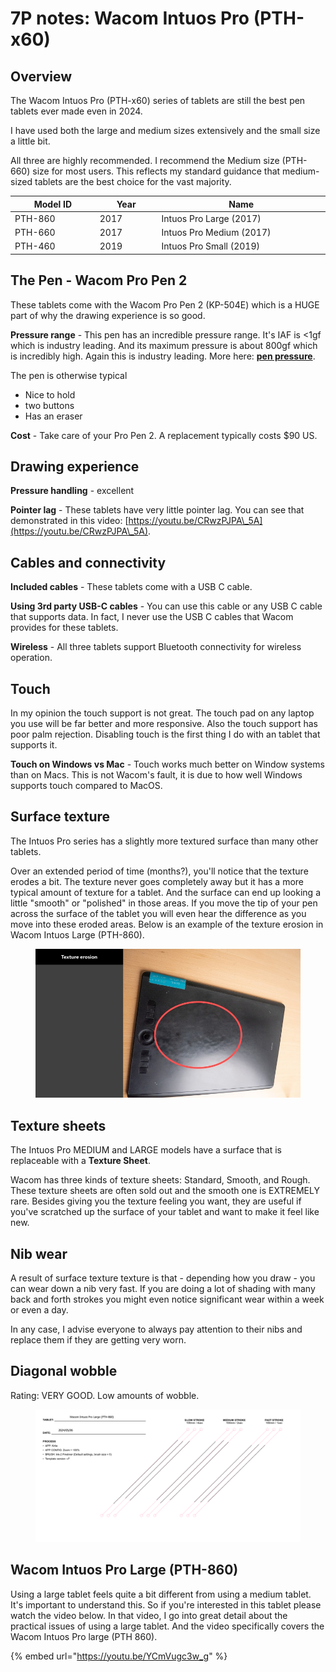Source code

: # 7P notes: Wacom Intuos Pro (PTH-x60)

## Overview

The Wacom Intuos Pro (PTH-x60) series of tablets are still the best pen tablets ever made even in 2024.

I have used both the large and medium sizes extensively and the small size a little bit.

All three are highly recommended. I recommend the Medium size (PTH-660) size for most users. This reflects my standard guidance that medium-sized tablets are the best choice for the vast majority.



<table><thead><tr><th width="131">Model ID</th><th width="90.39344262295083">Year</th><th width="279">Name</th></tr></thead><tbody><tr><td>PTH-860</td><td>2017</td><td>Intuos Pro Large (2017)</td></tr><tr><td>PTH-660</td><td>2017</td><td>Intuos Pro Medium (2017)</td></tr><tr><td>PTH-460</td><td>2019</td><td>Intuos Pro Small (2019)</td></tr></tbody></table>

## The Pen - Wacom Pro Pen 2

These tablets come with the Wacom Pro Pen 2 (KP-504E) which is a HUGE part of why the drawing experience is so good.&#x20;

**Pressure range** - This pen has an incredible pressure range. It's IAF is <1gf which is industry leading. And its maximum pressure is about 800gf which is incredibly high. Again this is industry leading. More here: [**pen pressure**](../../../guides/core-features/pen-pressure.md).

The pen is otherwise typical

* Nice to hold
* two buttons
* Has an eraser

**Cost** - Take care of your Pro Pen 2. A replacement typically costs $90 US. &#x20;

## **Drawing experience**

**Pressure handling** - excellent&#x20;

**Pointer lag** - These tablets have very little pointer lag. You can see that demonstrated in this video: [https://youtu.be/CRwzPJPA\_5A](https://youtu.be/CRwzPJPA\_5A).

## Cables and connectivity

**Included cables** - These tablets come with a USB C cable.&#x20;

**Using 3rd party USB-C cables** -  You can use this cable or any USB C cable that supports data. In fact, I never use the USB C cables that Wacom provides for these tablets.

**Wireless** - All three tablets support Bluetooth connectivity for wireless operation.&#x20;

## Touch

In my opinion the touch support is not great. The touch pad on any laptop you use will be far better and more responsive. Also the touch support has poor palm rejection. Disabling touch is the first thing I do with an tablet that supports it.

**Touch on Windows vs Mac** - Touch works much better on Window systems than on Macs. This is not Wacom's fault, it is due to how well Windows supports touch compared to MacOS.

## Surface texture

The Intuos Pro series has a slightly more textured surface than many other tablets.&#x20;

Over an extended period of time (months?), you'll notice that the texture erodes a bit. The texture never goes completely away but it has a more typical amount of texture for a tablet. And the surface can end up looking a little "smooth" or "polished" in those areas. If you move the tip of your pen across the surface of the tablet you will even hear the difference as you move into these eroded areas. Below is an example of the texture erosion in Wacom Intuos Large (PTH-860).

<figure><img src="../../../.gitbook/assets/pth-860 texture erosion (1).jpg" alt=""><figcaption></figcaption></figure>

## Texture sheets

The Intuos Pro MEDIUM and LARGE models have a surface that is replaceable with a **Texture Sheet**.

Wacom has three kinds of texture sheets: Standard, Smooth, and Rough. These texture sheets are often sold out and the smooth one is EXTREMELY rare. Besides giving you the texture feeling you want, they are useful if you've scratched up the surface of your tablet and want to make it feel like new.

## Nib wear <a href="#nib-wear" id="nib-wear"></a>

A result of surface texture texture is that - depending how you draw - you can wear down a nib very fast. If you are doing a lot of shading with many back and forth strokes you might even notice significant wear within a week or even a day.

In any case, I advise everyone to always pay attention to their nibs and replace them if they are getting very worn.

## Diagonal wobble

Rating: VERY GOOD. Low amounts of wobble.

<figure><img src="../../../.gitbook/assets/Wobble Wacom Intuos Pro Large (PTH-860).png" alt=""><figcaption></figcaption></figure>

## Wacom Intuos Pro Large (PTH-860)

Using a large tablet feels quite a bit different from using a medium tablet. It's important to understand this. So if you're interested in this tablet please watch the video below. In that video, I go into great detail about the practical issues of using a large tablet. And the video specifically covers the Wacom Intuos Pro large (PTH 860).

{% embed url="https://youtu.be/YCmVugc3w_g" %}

------------------------------------

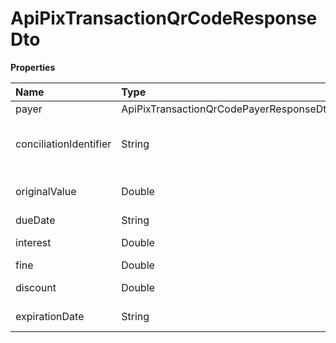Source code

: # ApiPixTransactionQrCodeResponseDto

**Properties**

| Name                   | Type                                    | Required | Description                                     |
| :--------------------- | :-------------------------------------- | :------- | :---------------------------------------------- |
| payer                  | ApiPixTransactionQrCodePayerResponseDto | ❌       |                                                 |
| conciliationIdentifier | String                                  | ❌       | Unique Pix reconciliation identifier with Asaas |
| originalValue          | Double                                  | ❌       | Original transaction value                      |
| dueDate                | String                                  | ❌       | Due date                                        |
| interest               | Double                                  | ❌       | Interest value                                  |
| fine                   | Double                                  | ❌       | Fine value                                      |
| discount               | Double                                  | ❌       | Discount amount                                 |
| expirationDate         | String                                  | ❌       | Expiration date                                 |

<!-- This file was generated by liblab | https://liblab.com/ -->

------------------------------------

## [PROBLEM DETAILS]
Could you reproduce, exactly, every line above from the line with "## The Pen - Wacom Pro Pen 2" to the line with "These tablets come with the", and no other line? Both ends count.

## [EXPECTED OUTPUT]
## The Pen - Wacom Pro Pen 2

These tablets come with the Wacom Pro Pen 2 (KP-504E) which is a HUGE part of why the drawing experience is so good.&#x20;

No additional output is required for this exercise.